Ein Grund, warum der Ausblick den US-Dollar negativ geworden ist, ist politischer Natur. Die politischen Entscheidungsträger haben den Rubikon in Bezug auf die Moderne Geldtheorie (MMT) effektiv überschritten. Neben einer raschen Ausweitung des Haushaltsdefizits hat die Fed ihre Bilanz entsprechend erweitert. Im zweiten Quartal wuchs das reale persönliche Einkommen in den USA so schnell wie nie zuvor. Wüsste man nicht, dass die USA die schlimmste Rezession seit fast 100 Jahren erlebten, hätte das Einkommenswachstum auf einen Boom der Wirtschaft schließen lassen. Wie das obige Geldmengendiagramm zeigte, stellte die Fed alle Gelder zur Verfügung, die die Regierung für diese Unterstützung benötigte. Darüber hinaus führt der derzeitige führende Kandidat für die US-Präsidentschaftswahlen, Joe Biden, eine Kampagne zur Erhöhung der Unternehmenssteuern durch. So wie die Steuersenkung 2018 das Wachstum und den Dollar ankurbelte, wird eine Erhöhung der Unternehmenssteuern 2021 wahrscheinlich Kapitalzuflüsse in die USA verhindern und den Dollar schwächen.

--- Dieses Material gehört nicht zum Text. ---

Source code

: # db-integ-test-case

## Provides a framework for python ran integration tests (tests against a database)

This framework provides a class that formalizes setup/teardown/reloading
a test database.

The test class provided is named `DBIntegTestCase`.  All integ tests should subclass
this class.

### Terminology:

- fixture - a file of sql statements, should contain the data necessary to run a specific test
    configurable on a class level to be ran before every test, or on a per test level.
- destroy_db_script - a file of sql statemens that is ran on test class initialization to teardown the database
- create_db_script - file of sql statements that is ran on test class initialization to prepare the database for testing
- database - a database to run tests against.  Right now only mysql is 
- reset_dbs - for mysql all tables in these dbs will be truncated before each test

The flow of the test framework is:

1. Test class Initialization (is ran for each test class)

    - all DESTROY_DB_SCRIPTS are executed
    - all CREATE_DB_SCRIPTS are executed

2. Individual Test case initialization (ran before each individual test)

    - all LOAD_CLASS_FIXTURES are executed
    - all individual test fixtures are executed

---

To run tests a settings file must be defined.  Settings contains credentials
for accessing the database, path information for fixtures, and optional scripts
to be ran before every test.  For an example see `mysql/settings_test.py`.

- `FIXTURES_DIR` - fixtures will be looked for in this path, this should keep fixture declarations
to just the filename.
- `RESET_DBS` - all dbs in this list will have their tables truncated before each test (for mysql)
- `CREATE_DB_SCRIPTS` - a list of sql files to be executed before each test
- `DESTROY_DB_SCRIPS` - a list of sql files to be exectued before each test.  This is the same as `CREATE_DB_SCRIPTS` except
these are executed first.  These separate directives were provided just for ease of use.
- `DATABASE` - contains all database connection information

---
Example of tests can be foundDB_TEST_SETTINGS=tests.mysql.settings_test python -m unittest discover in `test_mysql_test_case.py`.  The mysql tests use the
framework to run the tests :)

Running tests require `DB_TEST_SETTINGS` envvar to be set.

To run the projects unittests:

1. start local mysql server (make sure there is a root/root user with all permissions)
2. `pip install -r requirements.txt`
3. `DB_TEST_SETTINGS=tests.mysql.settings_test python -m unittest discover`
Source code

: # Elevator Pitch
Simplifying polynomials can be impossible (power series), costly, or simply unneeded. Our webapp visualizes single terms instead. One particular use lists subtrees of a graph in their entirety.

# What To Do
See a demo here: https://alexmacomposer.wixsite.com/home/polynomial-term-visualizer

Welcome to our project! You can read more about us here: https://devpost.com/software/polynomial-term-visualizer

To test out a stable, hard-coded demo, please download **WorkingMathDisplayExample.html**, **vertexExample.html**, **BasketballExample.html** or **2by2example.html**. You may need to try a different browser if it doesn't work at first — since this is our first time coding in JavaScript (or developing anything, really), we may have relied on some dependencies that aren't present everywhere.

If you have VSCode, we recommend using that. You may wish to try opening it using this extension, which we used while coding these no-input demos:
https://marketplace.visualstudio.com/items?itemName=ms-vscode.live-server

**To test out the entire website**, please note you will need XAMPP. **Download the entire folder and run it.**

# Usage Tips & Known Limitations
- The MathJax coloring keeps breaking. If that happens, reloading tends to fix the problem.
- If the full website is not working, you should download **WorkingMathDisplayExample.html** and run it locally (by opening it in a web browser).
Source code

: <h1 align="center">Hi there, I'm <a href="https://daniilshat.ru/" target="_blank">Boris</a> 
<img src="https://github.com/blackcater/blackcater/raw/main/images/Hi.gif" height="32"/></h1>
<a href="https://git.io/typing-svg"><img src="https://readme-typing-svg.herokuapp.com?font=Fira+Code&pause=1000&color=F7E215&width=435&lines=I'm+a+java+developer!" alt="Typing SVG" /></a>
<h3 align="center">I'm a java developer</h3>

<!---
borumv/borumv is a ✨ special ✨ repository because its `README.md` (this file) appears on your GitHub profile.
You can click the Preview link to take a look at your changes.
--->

Ein weiterer Grund, der sich negativ auf den Dollar ausgewirkt hat, sind die eher strukturellen Auswirkungen des Virus auf die US-Wirtschaft. Während eine Vielzahl von Faktoren erklärt, warum es in einigen Ländern zu bedeutenderen Ausbrüchen kam als in anderen, scheint ein gemeinsamer Faktor die Größe des Dienstleistungssektors zu sein.

Dieser Zusammenhang macht Sinn, wenn man bedenkt, dass der Dienstleistungssektor auf Interaktionen zwischen Menschen beruht, die mehr Spielraum für eine Übertragung bieten – und die USA haben einen der größten Dienstleistungssektoren der Welt. Anders als jede Rezession nach dem Zweiten Weltkrieg ist die gegenwärtige Rezession in erster Linie eine Rezession im Dienstleistungssektor. Wenn das Virus als Reaktion auf Behandlungen, Lieferungen und schließlich einen Impfstoff zurückgeht, wird sich der Dienstleistungssektor erholen und die Arbeitslosigkeit wird zurückgehen. Die Auswirkungen des Virus auf die Wirtschaft werden jedoch weit über die Entwicklung eines Impfstoffs hinaus anhalten. Wir lernen durch die Unternehmenswelt, inwieweit Mitarbeiter von zu Hause aus operieren können. Wir finden auch andere Möglichkeiten der Interaktion, bewerten den Bedarf an Gewerbeimmobilien neu und sehen, dass Restaurants anders funktionieren. Diese Veränderungen und andere wie sie bedeuten, dass es Arbeitsplätze im Dienstleistungssektor gibt, die einfach nicht mehr zurückkommen, und das dürfte den USA mehr schaden als Volkswirtschaften, die stärker auf die Produktion ausgerichtet sind. Die USA werden möglicherweise noch länger mit einer erhöhten Arbeitslosenquote zu kämpfen haben, bis diese Menschen andere Arbeitsplätze und eine andere Ausbildung für verschiedene Branchen finden.

Zusammenfassend lässt sich sagen, dass sich der Dollar mittelfristig wahrscheinlich weiter abschwächen wird. Zugegebenermaßen hat die US-Leistungsbilanz nicht die Erosion der Wettbewerbsfähigkeit gezeigt, die die Bärenmärkte der 1980er und 1990er Jahre kennzeichnete. Darüber hinaus bleibt die Führungsposition der USA im Technologiesektor robust. Es ist jedoch wahrscheinlicher, dass diese Faktoren den Grad der Schwäche des US-Dollars begrenzen, als den insgesamt negativen Ausblick für den Dollar zu ändern.